Aber wo Glück ist, ist meistens auch das Gegenteil. Ich konnte so nicht weitermachen und musste mich meiner Frau und meine Tochter offenbaren. Jetzt war sie wieder da, die Feigheit, die Angst und ich fühlte mich wieder klein und gefangen. Was tue ich den beiden an? Habe ich eine Recht dazu, sie unglücklich zu machen um selbst glücklich zu sein? Ich wusste es nicht mehr. Zufällig waren er und ich am nächsten Wochenende wieder verabredet und aus ein paar Stunden wurden zwei Tage an denen ich um mich herum alles vergaß. Natürlich blieb dies meiner Familie nicht unentdeckt und so kam es, dass meine Frau tags darauf, die alles entscheidende Frage stellte, was los sei. Ich hätte doch jemanden kennengelernt und nun mit der Sprache rausrücken sollte.... Mann oder Frau! Ich war wie gelähmt. Ich konnte nicht mehr lügen und erzählte ihr die Geschichte. Jetzt war es raus. Neben allen Emotionen, hat meine Frau großartig reagiert und ich bewundere sie dafür. Unserer Tochter erzählten wir ein paar Tage später, dass ich, ihr Vater, schwul bin. Das war auch der schwerste Moment und hat mich fast zerissen. Von nun an gab es kein zurück mehr. Nach ein paar Tagen voller Tränen und Unsicherheit konnten wir unsere Angelegenheit klären. Es war klar, dass ich mir eine Wohnung suchen werde, auch wenn dies nicht dem Wunsch meiner Frau entsprach. Alles andere hätte aber nicht funktioniert. Beide haben mich in dieser Phase meines neuen Leben unterstützt und tun es heute noch, wofür ich beiden sehr dankbar bin.

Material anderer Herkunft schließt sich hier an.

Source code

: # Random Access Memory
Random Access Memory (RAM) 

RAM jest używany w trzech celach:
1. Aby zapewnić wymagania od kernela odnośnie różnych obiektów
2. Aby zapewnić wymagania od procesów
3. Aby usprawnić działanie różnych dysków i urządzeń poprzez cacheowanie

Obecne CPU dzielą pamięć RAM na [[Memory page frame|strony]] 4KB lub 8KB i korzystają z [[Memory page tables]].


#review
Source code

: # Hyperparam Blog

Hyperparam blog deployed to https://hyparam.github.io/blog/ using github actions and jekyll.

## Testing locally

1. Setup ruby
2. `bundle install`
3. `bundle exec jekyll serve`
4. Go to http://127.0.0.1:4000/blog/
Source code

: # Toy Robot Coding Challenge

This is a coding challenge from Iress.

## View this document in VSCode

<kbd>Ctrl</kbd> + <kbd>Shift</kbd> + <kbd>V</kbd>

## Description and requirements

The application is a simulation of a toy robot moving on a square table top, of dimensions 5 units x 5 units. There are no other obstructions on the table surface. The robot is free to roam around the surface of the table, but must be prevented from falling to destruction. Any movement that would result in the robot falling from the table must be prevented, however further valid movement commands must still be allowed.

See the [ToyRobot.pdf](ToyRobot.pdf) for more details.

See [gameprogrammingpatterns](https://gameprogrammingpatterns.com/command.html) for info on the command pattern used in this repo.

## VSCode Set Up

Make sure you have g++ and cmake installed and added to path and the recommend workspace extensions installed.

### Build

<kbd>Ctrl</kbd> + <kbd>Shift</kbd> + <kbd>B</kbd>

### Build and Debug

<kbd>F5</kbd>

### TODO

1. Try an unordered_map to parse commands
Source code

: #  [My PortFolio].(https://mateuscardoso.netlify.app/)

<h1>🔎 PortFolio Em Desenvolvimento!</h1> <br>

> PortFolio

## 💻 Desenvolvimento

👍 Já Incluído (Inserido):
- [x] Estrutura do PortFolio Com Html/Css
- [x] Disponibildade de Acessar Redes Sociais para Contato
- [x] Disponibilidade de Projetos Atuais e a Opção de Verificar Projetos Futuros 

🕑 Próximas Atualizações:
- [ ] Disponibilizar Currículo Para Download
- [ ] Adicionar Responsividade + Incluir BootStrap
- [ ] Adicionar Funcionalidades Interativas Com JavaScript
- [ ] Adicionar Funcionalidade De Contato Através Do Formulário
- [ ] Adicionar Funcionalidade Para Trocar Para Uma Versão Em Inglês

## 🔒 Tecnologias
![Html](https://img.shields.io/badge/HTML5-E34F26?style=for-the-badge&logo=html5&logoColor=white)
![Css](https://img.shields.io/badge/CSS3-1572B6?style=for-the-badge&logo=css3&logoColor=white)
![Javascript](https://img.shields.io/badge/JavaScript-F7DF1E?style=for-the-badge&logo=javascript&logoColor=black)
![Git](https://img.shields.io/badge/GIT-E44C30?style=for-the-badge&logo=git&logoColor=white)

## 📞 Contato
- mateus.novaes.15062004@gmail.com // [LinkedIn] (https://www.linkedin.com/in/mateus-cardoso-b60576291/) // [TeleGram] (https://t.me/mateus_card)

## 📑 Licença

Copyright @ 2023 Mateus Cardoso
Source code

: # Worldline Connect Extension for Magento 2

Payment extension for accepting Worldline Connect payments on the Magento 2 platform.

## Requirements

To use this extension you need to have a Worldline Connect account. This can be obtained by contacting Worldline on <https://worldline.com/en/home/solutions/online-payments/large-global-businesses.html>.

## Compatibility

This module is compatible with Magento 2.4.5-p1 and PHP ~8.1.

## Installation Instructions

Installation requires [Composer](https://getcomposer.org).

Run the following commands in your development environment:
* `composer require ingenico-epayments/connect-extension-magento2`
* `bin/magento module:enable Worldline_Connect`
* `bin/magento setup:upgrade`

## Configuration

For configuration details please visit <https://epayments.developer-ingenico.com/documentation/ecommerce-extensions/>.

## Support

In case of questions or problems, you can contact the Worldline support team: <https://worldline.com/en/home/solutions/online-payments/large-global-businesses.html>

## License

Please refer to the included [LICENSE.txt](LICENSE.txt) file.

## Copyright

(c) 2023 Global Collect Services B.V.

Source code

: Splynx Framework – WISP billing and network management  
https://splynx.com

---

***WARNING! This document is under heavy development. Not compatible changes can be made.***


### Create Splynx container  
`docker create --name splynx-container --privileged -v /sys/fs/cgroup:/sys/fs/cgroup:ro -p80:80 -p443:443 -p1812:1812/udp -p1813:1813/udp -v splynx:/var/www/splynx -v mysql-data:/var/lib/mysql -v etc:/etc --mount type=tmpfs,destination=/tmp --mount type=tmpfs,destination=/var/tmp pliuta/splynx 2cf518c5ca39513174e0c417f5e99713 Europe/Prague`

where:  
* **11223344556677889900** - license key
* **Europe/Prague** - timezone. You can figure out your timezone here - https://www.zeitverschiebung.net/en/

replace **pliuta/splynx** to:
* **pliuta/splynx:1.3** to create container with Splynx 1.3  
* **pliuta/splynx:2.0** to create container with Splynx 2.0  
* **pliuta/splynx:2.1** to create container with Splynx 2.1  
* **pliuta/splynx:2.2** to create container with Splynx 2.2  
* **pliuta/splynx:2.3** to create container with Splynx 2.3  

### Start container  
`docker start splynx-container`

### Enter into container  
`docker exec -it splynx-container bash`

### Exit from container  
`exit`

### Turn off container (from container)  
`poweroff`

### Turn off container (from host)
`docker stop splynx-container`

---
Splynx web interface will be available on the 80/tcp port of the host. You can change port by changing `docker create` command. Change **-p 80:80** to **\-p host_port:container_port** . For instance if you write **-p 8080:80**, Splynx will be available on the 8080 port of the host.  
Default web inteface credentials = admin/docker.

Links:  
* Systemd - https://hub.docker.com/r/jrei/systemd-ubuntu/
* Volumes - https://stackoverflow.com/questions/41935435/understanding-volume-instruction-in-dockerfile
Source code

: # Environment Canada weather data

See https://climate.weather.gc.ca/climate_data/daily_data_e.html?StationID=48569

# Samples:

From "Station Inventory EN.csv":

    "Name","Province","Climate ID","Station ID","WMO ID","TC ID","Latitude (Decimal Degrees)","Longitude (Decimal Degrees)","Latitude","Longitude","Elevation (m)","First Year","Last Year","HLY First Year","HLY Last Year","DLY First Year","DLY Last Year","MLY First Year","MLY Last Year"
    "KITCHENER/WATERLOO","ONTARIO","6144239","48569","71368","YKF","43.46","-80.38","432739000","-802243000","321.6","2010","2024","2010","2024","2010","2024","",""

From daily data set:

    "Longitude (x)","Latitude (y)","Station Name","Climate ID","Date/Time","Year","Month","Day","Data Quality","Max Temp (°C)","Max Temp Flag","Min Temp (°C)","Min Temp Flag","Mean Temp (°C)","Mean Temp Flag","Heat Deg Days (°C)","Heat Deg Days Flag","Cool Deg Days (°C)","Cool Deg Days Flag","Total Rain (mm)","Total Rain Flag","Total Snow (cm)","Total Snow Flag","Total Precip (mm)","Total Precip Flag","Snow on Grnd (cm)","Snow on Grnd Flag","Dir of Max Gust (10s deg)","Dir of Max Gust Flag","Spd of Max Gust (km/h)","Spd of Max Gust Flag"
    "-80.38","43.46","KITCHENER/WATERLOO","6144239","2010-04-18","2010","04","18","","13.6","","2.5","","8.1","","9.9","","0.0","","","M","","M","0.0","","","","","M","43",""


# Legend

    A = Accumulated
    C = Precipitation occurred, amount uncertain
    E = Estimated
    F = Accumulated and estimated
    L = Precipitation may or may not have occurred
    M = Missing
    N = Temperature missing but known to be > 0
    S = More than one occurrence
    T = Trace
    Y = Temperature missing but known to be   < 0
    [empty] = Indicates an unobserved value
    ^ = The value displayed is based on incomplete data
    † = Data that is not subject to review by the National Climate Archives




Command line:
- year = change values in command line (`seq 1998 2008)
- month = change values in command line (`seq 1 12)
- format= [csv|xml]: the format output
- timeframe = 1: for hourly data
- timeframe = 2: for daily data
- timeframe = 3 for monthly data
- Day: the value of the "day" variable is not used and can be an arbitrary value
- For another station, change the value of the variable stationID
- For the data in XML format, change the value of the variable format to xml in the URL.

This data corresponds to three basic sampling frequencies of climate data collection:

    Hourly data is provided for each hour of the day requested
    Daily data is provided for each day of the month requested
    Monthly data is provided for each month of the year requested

Heute drei Monate später, habe ich mein vollständiges Coming-Out hinter mir, Familie, Freunde und Kollegen wissen, dass ich schwul bin und dieses Leben jetzt leben möchte. Ich habe meine eigene kleine Wohnung und neue tolle Menschen kennengelernt. Auch wenn es zwischen meiner Frau und mir nicht immer ohne Reibung geht, so sind wir auf einem sehr guten Weg, sehr gute Freunde zu werden. Man kann eben fast 20 Jahre Ehe nicht verleugnen. Und zu wem kann man soviel Vertrauen haben.
Ich bin endlich angekommen und geniesse jeden einzelnen Tag. Es stellt sich auch nicht die Frage, nach einem frühreren richtigen Zeitpunkt, nein, denn diesen gibt es nicht.
Ich wünsche Euch allen einen schönen Tag.